Task goal – Write out the listing below from the line containing "Servo control logic" to its last line, unaltered, ends included.

------------

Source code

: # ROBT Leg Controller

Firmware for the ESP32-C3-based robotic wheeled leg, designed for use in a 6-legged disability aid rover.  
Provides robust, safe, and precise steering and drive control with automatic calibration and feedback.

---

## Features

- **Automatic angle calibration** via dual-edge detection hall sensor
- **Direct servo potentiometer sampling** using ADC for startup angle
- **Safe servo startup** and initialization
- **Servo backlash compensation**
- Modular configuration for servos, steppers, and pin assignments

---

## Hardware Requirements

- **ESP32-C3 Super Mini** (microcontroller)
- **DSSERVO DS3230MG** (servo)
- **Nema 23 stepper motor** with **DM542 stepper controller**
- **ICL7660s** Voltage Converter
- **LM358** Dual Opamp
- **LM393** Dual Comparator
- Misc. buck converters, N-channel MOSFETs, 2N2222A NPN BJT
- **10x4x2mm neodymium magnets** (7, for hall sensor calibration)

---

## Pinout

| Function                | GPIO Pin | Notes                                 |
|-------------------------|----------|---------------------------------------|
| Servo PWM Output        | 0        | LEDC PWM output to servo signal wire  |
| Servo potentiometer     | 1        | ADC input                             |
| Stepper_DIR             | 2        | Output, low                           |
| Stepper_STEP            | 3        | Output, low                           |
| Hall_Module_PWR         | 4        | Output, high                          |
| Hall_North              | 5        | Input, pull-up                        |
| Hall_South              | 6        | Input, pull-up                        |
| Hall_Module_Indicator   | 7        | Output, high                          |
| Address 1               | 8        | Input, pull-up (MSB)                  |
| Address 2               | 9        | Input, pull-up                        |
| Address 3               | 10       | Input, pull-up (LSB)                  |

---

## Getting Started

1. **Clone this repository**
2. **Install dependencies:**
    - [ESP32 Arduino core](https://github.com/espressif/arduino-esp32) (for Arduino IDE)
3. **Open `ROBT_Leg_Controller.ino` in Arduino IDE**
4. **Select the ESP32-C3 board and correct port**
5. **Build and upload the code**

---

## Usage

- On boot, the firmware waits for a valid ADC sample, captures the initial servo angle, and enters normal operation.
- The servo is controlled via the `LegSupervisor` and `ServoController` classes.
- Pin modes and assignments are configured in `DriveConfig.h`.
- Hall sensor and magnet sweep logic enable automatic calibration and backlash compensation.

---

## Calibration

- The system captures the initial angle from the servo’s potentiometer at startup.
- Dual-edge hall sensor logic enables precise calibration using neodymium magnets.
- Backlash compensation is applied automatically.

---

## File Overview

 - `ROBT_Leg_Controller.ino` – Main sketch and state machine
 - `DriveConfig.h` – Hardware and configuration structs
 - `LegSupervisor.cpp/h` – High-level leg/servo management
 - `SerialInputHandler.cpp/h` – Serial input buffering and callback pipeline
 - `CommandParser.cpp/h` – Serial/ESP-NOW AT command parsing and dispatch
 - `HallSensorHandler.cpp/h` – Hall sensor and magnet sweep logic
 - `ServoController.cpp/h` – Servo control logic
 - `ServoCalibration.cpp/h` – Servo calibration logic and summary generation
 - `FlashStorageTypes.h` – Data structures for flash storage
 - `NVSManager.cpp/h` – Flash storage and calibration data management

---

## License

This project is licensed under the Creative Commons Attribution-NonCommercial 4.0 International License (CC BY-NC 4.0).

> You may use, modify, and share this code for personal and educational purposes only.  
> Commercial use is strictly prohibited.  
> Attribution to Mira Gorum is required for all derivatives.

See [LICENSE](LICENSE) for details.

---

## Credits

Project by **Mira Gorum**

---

------------

Exercise output –
 - `ServoController.cpp/h` – Servo control logic
 - `ServoCalibration.cpp/h` – Servo calibration logic and summary generation
 - `FlashStorageTypes.h` – Data structures for flash storage
 - `NVSManager.cpp/h` – Flash storage and calibration data management

---

## License

This project is licensed under the Creative Commons Attribution-NonCommercial 4.0 International License (CC BY-NC 4.0).

> You may use, modify, and share this code for personal and educational purposes only.  
> Commercial use is strictly prohibited.  
> Attribution to Mira Gorum is required for all derivatives.

See [LICENSE](LICENSE) for details.

---

## Credits

Project by **Mira Gorum**

---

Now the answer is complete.